I can’t say there weren’t glitches, though: Most notably, on the fifth night, Lucas woke up at around 3 a.m. and cried so pitifully that I was aching to hold him. After half an hour, my husband took over the patting and chatting until he settled back down. (Later, West reassured me that it would’ve been okay to pick him up; we were still in the early stages of reteaching him, and the point isn’t to torture either of us.)
By the time night number nine rolled around, I was ready to leave Lucas’s room as soon as I put him in his crib. Even he seemed eager to try this big step, looking so sleepy by 6:50 p.m. that I went ahead and took him up.
He let me flip through a few books, but by 7:02 p.m., it was clear he was ready to move on. Into his crib he went. I kissed him good night, left and went across the hall to my bedroom to read. Lucas was so quiet that I actually forgot about him until a half hour later. I crept into his room to find him fast asleep.

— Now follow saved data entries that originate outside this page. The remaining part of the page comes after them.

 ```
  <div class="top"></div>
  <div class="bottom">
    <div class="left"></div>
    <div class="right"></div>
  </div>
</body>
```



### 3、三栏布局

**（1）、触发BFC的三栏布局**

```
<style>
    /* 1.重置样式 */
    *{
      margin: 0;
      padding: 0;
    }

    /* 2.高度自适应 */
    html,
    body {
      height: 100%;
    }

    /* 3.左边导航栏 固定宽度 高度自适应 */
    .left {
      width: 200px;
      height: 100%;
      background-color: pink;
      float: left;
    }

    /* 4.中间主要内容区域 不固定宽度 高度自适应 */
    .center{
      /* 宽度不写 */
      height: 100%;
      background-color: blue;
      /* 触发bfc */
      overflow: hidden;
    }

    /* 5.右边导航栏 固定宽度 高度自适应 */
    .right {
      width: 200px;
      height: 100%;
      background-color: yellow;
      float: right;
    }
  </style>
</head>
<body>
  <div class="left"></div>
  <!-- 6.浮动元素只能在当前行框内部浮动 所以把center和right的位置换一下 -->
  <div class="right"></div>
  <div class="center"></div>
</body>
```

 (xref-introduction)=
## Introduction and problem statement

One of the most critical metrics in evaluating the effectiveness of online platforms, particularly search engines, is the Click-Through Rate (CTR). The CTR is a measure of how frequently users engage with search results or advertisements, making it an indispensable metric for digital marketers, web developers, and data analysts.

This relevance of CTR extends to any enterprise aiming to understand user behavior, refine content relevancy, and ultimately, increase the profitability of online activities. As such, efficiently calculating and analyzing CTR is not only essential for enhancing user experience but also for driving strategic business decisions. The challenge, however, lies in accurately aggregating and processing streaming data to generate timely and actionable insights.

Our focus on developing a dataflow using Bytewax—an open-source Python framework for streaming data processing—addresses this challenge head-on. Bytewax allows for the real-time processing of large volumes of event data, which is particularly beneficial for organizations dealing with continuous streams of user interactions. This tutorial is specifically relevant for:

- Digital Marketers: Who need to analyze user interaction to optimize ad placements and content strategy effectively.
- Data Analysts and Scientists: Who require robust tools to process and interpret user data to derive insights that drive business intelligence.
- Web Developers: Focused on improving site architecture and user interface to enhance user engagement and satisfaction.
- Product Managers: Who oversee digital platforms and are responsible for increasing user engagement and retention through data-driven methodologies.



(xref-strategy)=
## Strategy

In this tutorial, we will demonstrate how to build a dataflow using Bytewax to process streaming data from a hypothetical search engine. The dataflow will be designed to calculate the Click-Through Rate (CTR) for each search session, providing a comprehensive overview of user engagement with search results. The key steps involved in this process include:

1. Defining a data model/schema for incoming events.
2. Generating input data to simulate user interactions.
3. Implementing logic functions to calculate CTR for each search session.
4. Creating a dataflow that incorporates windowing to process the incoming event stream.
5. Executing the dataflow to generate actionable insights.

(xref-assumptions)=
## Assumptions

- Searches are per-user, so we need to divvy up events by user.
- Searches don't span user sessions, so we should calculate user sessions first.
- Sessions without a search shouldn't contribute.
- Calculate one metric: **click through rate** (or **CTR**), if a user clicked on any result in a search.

From that night on, Lucas went to bed just as easily. Most amazing, he maintained his sleep habits during and despite a number of family trips—sleeping in the car, in a crib at my mom’s house and in a portable crib at hotels. He eventually broke up with blankie scrap and moved on to Blue Dog, but no matter: Whatever he slept with, or where or when, bedtime for little Lucas was no longer a nightmare—and that was a mommy dream come true.